| Instructions to follow |
Below are records to give again exactly; omit each image they contain.

Pictures paired with source code:
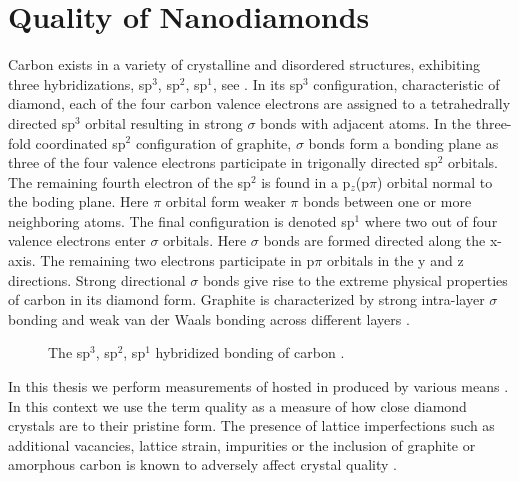 
\chapter{Quality of Nanodiamonds}	\label{ch::crystal_quality}

		Carbon exists in a variety of crystalline and disordered structures, exhibiting three hybridizations, sp$^3$, sp$^2$, sp$^1$, see  . In its sp$^3$ configuration, characteristic of diamond, each of the four carbon valence electrons are assigned to a tetrahedrally directed sp$^3$ orbital resulting in strong $\sigma$ bonds with adjacent atoms.
		In the three-fold coordinated sp$^2$ configuration of graphite, $\sigma$ bonds form a bonding plane as three of the four valence electrons participate in trigonally directed sp$^2$ orbitals. The remaining fourth electron of the sp$^2$ is found in a p$_z$(p$\pi$) orbital normal to the boding plane. Here $\pi$ orbital form weaker $\pi$ bonds between one or more neighboring atoms.
		The final configuration is denoted sp$^1$ where two out of four valence electrons enter $\sigma$ orbitals. Here $\sigma$ bonds are formed directed along the x-axis. The remaining two electrons participate in p$\pi$ orbitals in the y and z directions.
		Strong directional $\sigma$ bonds give rise to the extreme physical properties of carbon in its diamond form. Graphite is characterized by strong intra-layer $\sigma$ bonding and weak van der Waals bonding across different layers \cite{Robertson2002}.

		\begin{figure}[!htb]
			\centering
			\caption[Carbon hybridizations]{The sp$^3$, sp$^2$, sp$^1$ hybridized bonding of carbon \cite{Robertson1986}.}
			\label{fig::c_bonds}
		\end{figure}

		In this thesis we perform measurements of \sivs hosted in \nds produced by various means .
		In this context we use the term quality as a measure of how close diamond crystals are to their pristine form.
		The presence of lattice imperfections such as additional vacancies, lattice strain, impurities or the inclusion of graphite or amorphous carbon is known to adversely affect crystal quality \cite{Zaitsev2001,Prawer2004,Orwa2000}.

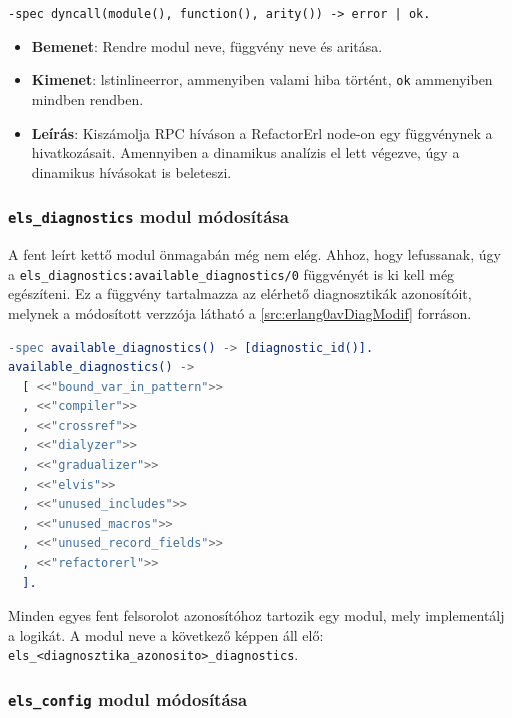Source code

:     
    
    \noindent \lstinline{-spec dyncall(module(), function(), arity()) -> error | ok.}
    \begin{itemize}
            \item \textbf{Bemenet}: Rendre modul neve, függvény neve és aritása.
            \item \textbf{Kimenet}:  lstinline{error}, ammenyiben valami hiba történt, \lstinline{ok} ammenyiben mindben rendben.
            \item \textbf{Leírás}: Kiszámolja RPC híváson a RefactorErl node-on egy függvénynek a hivatkozásait. Amennyiben a dinamikus analízis el lett végezve, úgy a dinamikus hívásokat is beleteszi.
        \end{itemize}





\subsubsection{\lstinline{els_diagnostics} modul módosítása}

A fent leírt kettő modul önmagabán még nem elég. Ahhoz, hogy lefussanak, úgy a \lstinline{els_diagnostics:available_diagnostics/0} függvényét is ki kell még egészíteni. Ez a függvény tartalmazza az elérhető diagnosztikák azonosítóit, melynek a módosított verzzója látható a \ref{src:erlang0avDiagModif} forráson.

\begin{lstlisting}[language={erlang}]
-spec available_diagnostics() -> [diagnostic_id()].
available_diagnostics() ->
  [ <<"bound_var_in_pattern">>
  , <<"compiler">>
  , <<"crossref">>
  , <<"dialyzer">>
  , <<"gradualizer">>
  , <<"elvis">>
  , <<"unused_includes">>
  , <<"unused_macros">>
  , <<"unused_record_fields">>
  , <<"refactorerl">>
  ].
 \end{lstlisting}
 
Minden egyes fent felsorolot azonosítóhoz tartozik egy modul, mely implementálj a logikát. A modul neve a következő képpen áll elő: \lstinline{els_<diagnosztika_azonosito>_diagnostics}.
\\
\subsubsection{\lstinline{els_config} modul módosítása}

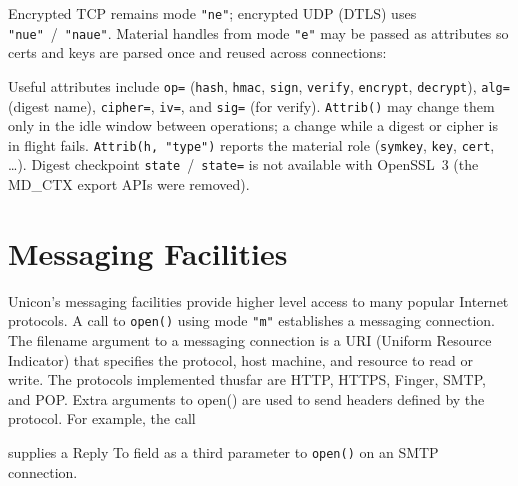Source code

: 
Encrypted TCP remains mode \texttt{"ne"}; encrypted UDP (DTLS) uses
\texttt{"nue"}~/~\texttt{"naue"}. Material handles from mode
\texttt{"e"} may be passed as attributes so certs and keys are parsed
once and reused across connections:


Useful attributes include \texttt{op=} (\texttt{hash}, \texttt{hmac},
\texttt{sign}, \texttt{verify}, \texttt{encrypt}, \texttt{decrypt}),
\texttt{alg=} (digest name), \texttt{cipher=}, \texttt{iv=}, and
\texttt{sig=} (for verify). \texttt{Attrib()} may change them only in
the idle window between operations; a change while a digest or cipher
is in flight fails. \texttt{Attrib(h, "type")} reports the material
role (\texttt{symkey}, \texttt{key}, \texttt{cert}, \ldots).
Digest checkpoint \texttt{state}~/~\texttt{state=} is not available
with OpenSSL~3 (the MD\_CTX export APIs were removed).

\section{Messaging Facilities}

Unicon's messaging facilities provide
higher level access to many popular Internet protocols. A call to
\texttt{open()} using mode \texttt{"m"}
establishes a messaging connection. The filename argument to a
messaging connection is a URI (Uniform Resource Indicator) that
specifies the protocol, host machine, and resource to read or write.
The protocols implemented thusfar are HTTP, HTTPS, Finger, SMTP, and POP.
Extra arguments to open() are used to send headers defined by the
protocol. For example, the call


\noindent
supplies a Reply To field as a third parameter to \texttt{open()} on an
SMTP connection.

| Task response |
\chapter{Quality of Nanodiamonds}	\label{ch::crystal_quality}

		Carbon exists in a variety of crystalline and disordered structures, exhibiting three hybridizations, sp$^3$, sp$^2$, sp$^1$, see  . In its sp$^3$ configuration, characteristic of diamond, each of the four carbon valence electrons are assigned to a tetrahedrally directed sp$^3$ orbital resulting in strong $\sigma$ bonds with adjacent atoms.
		In the three-fold coordinated sp$^2$ configuration of graphite, $\sigma$ bonds form a bonding plane as three of the four valence electrons participate in trigonally directed sp$^2$ orbitals. The remaining fourth electron of the sp$^2$ is found in a p$_z$(p$\pi$) orbital normal to the boding plane. Here $\pi$ orbital form weaker $\pi$ bonds between one or more neighboring atoms.
		The final configuration is denoted sp$^1$ where two out of four valence electrons enter $\sigma$ orbitals. Here $\sigma$ bonds are formed directed along the x-axis. The remaining two electrons participate in p$\pi$ orbitals in the y and z directions.
		Strong directional $\sigma$ bonds give rise to the extreme physical properties of carbon in its diamond form. Graphite is characterized by strong intra-layer $\sigma$ bonding and weak van der Waals bonding across different layers \cite{Robertson2002}.

		\begin{figure}[!htb]
			\centering
			\caption[Carbon hybridizations]{The sp$^3$, sp$^2$, sp$^1$ hybridized bonding of carbon \cite{Robertson1986}.}
			\label{fig::c_bonds}
		\end{figure}

		In this thesis we perform measurements of \sivs hosted in \nds produced by various means .
		In this context we use the term quality as a measure of how close diamond crystals are to their pristine form.
		The presence of lattice imperfections such as additional vacancies, lattice strain, impurities or the inclusion of graphite or amorphous carbon is known to adversely affect crystal quality \cite{Zaitsev2001,Prawer2004,Orwa2000}.

Source code

:     
    
    \noindent \lstinline{-spec dyncall(module(), function(), arity()) -> error | ok.}
    \begin{itemize}
            \item \textbf{Bemenet}: Rendre modul neve, függvény neve és aritása.
            \item \textbf{Kimenet}:  lstinline{error}, ammenyiben valami hiba történt, \lstinline{ok} ammenyiben mindben rendben.
            \item \textbf{Leírás}: Kiszámolja RPC híváson a RefactorErl node-on egy függvénynek a hivatkozásait. Amennyiben a dinamikus analízis el lett végezve, úgy a dinamikus hívásokat is beleteszi.
        \end{itemize}





\subsubsection{\lstinline{els_diagnostics} modul módosítása}

A fent leírt kettő modul önmagabán még nem elég. Ahhoz, hogy lefussanak, úgy a \lstinline{els_diagnostics:available_diagnostics/0} függvényét is ki kell még egészíteni. Ez a függvény tartalmazza az elérhető diagnosztikák azonosítóit, melynek a módosított verzzója látható a \ref{src:erlang0avDiagModif} forráson.

\begin{lstlisting}[language={erlang}]
-spec available_diagnostics() -> [diagnostic_id()].
available_diagnostics() ->
  [ <<"bound_var_in_pattern">>
  , <<"compiler">>
  , <<"crossref">>
  , <<"dialyzer">>
  , <<"gradualizer">>
  , <<"elvis">>
  , <<"unused_includes">>
  , <<"unused_macros">>
  , <<"unused_record_fields">>
  , <<"refactorerl">>
  ].
 \end{lstlisting}
 
Minden egyes fent felsorolot azonosítóhoz tartozik egy modul, mely implementálj a logikát. A modul neve a következő képpen áll elő: \lstinline{els_<diagnosztika_azonosito>_diagnostics}.
\\
\subsubsection{\lstinline{els_config} modul módosítása}

Source code

: 
Encrypted TCP remains mode \texttt{"ne"}; encrypted UDP (DTLS) uses
\texttt{"nue"}~/~\texttt{"naue"}. Material handles from mode
\texttt{"e"} may be passed as attributes so certs and keys are parsed
once and reused across connections:


Useful attributes include \texttt{op=} (\texttt{hash}, \texttt{hmac},
\texttt{sign}, \texttt{verify}, \texttt{encrypt}, \texttt{decrypt}),
\texttt{alg=} (digest name), \texttt{cipher=}, \texttt{iv=}, and
\texttt{sig=} (for verify). \texttt{Attrib()} may change them only in
the idle window between operations; a change while a digest or cipher
is in flight fails. \texttt{Attrib(h, "type")} reports the material
role (\texttt{symkey}, \texttt{key}, \texttt{cert}, \ldots).
Digest checkpoint \texttt{state}~/~\texttt{state=} is not available
with OpenSSL~3 (the MD\_CTX export APIs were removed).

\section{Messaging Facilities}

Unicon's messaging facilities provide
higher level access to many popular Internet protocols. A call to
\texttt{open()} using mode \texttt{"m"}
establishes a messaging connection. The filename argument to a
messaging connection is a URI (Uniform Resource Indicator) that
specifies the protocol, host machine, and resource to read or write.
The protocols implemented thusfar are HTTP, HTTPS, Finger, SMTP, and POP.
Extra arguments to open() are used to send headers defined by the
protocol. For example, the call


\noindent
supplies a Reply To field as a third parameter to \texttt{open()} on an
SMTP connection.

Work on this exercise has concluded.